Items from a dataset
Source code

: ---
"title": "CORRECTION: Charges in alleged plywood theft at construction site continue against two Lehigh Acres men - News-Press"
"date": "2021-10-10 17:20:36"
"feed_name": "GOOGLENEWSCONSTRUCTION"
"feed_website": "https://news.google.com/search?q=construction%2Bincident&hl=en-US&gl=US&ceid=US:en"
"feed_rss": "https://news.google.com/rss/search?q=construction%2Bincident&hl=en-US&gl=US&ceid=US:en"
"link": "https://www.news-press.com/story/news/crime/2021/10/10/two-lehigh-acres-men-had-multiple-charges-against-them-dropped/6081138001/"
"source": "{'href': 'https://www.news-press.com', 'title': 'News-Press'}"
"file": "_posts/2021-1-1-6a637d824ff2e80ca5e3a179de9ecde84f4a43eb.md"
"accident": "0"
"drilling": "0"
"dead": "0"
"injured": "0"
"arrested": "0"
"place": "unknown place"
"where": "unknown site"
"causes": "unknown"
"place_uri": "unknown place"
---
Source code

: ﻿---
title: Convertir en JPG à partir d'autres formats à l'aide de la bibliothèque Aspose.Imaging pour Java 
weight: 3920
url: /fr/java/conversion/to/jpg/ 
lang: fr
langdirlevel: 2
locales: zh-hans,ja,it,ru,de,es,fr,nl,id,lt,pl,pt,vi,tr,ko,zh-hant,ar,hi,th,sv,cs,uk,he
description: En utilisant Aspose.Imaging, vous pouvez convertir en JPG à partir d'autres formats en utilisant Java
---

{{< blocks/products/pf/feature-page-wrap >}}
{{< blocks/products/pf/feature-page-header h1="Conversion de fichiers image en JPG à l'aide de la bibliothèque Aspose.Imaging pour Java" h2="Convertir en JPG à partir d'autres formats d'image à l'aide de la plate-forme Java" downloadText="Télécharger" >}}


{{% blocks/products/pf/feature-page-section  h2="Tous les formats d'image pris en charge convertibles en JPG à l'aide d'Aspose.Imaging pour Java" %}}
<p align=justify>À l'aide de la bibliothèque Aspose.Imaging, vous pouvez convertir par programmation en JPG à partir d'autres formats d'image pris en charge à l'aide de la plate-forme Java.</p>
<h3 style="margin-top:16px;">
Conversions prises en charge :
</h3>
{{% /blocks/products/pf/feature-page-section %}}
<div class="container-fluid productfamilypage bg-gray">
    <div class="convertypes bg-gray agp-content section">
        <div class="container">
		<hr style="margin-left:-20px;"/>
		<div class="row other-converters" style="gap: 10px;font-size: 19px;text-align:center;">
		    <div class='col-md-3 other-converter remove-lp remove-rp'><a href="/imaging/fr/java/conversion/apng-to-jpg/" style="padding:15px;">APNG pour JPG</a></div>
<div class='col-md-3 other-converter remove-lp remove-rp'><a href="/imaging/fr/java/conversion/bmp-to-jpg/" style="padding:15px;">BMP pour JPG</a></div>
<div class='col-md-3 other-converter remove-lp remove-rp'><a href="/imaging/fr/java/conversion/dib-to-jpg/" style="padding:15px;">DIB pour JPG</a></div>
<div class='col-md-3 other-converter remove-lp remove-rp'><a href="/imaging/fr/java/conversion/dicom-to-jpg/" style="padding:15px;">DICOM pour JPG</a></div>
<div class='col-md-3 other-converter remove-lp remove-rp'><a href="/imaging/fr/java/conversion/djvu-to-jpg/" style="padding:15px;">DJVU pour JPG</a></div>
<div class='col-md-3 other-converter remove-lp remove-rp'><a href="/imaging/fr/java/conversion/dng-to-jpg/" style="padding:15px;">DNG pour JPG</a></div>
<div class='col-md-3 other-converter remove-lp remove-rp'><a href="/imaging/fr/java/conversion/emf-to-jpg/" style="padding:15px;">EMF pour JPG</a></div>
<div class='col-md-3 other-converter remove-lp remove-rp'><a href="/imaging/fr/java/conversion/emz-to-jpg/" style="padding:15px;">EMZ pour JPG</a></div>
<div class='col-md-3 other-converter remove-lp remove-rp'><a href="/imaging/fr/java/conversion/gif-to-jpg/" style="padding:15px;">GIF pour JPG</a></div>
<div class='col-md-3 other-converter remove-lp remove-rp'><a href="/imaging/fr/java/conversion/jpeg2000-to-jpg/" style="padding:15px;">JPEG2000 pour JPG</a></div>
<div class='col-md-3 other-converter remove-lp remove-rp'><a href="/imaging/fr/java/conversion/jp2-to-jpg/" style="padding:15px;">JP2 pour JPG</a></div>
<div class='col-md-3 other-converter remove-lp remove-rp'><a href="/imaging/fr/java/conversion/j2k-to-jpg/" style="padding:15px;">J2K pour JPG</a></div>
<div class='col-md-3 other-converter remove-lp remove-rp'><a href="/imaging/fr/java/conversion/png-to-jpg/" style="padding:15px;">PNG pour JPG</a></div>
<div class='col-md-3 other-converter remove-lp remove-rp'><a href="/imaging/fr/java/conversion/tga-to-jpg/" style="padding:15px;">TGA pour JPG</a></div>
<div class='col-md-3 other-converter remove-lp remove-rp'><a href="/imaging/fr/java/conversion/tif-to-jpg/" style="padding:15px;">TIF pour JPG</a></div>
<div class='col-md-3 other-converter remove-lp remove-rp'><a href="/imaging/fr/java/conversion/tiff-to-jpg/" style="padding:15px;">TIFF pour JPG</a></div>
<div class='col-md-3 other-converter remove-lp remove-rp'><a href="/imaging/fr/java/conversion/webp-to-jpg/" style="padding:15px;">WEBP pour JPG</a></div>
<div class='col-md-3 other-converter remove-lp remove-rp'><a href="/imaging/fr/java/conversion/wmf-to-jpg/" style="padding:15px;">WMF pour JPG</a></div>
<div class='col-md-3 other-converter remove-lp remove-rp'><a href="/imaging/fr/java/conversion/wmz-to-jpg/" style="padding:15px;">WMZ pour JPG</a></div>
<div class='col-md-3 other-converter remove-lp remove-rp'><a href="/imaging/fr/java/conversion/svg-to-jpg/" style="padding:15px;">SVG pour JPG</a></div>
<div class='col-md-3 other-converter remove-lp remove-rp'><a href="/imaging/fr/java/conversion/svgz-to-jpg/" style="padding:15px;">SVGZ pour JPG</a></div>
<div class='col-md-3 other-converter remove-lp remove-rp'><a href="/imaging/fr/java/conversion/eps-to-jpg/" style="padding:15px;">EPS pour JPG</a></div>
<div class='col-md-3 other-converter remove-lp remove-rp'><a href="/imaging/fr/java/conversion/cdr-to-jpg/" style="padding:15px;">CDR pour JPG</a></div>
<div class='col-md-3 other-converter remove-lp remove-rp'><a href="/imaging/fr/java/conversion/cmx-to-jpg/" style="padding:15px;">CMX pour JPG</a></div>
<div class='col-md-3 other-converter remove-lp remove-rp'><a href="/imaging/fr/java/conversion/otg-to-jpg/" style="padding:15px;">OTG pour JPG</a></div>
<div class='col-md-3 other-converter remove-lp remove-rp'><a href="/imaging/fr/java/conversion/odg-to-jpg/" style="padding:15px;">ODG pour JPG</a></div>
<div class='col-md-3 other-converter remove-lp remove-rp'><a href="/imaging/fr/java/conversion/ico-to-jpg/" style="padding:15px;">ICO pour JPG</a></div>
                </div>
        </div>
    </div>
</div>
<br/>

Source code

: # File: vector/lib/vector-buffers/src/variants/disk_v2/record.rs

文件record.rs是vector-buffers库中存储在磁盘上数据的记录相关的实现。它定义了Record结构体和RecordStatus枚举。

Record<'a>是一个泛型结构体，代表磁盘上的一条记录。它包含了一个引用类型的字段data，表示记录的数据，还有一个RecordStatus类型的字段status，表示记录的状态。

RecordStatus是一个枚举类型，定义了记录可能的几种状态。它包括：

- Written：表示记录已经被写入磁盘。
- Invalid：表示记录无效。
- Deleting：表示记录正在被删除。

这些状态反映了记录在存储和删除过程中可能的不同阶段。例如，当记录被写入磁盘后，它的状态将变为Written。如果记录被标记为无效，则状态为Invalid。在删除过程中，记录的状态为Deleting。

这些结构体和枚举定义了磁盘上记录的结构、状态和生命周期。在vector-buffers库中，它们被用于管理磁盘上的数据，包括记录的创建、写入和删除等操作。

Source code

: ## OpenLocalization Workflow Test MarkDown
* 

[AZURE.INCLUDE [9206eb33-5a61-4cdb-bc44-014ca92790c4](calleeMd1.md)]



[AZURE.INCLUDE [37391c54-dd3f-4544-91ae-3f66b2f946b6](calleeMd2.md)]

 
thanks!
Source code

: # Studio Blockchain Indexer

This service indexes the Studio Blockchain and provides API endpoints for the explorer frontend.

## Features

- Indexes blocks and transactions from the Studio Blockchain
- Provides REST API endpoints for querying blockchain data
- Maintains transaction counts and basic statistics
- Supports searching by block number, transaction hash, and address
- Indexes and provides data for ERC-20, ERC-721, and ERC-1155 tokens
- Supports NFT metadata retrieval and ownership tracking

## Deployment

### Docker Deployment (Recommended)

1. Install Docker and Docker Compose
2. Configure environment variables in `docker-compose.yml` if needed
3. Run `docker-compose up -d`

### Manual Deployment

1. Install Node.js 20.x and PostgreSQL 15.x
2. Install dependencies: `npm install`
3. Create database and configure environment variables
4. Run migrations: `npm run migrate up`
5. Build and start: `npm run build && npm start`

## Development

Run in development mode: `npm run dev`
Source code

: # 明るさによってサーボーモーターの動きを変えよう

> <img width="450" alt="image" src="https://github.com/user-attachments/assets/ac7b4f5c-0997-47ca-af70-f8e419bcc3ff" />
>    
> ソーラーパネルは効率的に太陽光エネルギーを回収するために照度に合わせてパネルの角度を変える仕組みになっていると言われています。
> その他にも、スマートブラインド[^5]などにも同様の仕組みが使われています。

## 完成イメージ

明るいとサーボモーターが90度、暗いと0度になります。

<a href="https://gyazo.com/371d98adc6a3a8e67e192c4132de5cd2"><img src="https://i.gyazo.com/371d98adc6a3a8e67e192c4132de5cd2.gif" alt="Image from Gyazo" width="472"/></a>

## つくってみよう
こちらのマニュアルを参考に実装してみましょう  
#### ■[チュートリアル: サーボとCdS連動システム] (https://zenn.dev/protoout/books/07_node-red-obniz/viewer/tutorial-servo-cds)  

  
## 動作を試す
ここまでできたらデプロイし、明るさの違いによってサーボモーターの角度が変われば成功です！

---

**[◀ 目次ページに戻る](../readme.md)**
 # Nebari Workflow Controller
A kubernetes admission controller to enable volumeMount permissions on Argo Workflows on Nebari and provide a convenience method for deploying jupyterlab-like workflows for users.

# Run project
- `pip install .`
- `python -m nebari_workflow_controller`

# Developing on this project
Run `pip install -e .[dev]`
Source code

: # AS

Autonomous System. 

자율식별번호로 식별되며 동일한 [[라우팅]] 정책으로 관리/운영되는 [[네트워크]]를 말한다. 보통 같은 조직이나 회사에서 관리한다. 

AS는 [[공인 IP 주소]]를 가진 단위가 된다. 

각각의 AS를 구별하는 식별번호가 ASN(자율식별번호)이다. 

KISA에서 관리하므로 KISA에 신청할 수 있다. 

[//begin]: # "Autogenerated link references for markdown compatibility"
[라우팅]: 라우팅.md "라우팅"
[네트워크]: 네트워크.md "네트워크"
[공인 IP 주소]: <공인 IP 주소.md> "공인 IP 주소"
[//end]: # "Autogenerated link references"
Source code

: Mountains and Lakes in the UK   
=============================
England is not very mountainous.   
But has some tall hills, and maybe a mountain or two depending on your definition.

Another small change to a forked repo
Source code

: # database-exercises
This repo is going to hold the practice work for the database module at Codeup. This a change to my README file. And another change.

| What is being asked |
Copy every line above that holds the word "against".

| Solution to this problem |
"title": "CORRECTION: Charges in alleged plywood theft at construction site continue against two Lehigh Acres men - News-Press"
"link": "https://www.news-press.com/story/news/crime/2021/10/10/two-lehigh-acres-men-had-multiple-charges-against-them-dropped/6081138001/"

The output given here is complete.